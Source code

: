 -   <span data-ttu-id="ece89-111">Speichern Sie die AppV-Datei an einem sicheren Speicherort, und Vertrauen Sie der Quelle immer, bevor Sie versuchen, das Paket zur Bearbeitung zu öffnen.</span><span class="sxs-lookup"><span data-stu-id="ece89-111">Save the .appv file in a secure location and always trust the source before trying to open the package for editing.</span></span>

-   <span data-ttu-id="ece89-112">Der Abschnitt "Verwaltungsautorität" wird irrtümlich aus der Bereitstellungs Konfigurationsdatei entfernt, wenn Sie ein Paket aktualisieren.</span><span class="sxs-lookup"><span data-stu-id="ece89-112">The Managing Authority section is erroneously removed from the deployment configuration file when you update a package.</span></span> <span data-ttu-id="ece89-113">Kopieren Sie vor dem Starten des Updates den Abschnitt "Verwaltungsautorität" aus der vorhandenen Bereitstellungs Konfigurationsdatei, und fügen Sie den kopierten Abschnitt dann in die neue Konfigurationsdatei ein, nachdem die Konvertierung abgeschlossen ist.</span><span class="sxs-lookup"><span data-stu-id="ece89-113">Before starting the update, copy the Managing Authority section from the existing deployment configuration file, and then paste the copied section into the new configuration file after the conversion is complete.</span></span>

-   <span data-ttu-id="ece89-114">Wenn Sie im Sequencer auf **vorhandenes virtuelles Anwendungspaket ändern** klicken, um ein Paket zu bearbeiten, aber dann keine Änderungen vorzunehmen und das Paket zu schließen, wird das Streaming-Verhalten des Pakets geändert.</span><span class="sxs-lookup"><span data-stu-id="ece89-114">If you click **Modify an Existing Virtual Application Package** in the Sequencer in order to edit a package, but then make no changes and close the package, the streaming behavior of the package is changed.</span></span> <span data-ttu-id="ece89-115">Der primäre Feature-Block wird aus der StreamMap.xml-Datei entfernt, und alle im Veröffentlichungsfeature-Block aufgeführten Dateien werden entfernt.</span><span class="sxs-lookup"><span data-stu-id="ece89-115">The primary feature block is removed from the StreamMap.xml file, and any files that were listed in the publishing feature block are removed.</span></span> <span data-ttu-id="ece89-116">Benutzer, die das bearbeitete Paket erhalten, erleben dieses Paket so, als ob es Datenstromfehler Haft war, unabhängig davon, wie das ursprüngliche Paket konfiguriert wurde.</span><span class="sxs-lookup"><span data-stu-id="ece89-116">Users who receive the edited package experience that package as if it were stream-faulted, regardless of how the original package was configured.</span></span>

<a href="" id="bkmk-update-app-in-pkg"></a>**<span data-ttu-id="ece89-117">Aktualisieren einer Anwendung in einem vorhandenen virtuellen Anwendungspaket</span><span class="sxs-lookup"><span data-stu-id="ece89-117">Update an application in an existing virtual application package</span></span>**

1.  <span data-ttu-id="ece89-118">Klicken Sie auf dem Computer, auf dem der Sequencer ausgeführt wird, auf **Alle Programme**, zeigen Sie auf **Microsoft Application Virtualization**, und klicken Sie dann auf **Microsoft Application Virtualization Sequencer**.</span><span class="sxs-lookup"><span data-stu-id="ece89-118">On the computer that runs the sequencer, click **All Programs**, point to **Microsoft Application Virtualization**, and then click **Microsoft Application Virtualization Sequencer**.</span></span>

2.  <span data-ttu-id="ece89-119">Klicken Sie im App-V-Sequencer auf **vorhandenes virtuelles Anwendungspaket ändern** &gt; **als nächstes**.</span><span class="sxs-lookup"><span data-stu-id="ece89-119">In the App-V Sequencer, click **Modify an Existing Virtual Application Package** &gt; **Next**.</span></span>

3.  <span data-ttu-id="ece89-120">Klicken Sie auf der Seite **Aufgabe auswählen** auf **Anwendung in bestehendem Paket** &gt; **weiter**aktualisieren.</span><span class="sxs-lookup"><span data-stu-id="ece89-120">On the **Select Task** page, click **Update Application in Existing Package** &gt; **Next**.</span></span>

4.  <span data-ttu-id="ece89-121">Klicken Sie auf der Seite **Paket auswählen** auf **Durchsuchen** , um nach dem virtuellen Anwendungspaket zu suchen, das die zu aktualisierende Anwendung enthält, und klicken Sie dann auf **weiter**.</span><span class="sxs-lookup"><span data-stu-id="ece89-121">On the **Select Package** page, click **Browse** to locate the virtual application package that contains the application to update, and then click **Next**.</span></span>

---+---

> _Problem requirements_
Beginning at the line that contains "Application Package** &gt; **Next**.</span></span>", give again every line down to the end of the material, exactly as written, and stop there.

> _Written answer_
2.  <span data-ttu-id="ece89-119">Klicken Sie im App-V-Sequencer auf **vorhandenes virtuelles Anwendungspaket ändern** &gt; **als nächstes**.</span><span class="sxs-lookup"><span data-stu-id="ece89-119">In the App-V Sequencer, click **Modify an Existing Virtual Application Package** &gt; **Next**.</span></span>

3.  <span data-ttu-id="ece89-120">Klicken Sie auf der Seite **Aufgabe auswählen** auf **Anwendung in bestehendem Paket** &gt; **weiter**aktualisieren.</span><span class="sxs-lookup"><span data-stu-id="ece89-120">On the **Select Task** page, click **Update Application in Existing Package** &gt; **Next**.</span></span>

4.  <span data-ttu-id="ece89-121">Klicken Sie auf der Seite **Paket auswählen** auf **Durchsuchen** , um nach dem virtuellen Anwendungspaket zu suchen, das die zu aktualisierende Anwendung enthält, und klicken Sie dann auf **weiter**.</span><span class="sxs-lookup"><span data-stu-id="ece89-121">On the **Select Package** page, click **Browse** to locate the virtual application package that contains the application to update, and then click **Next**.</span></span>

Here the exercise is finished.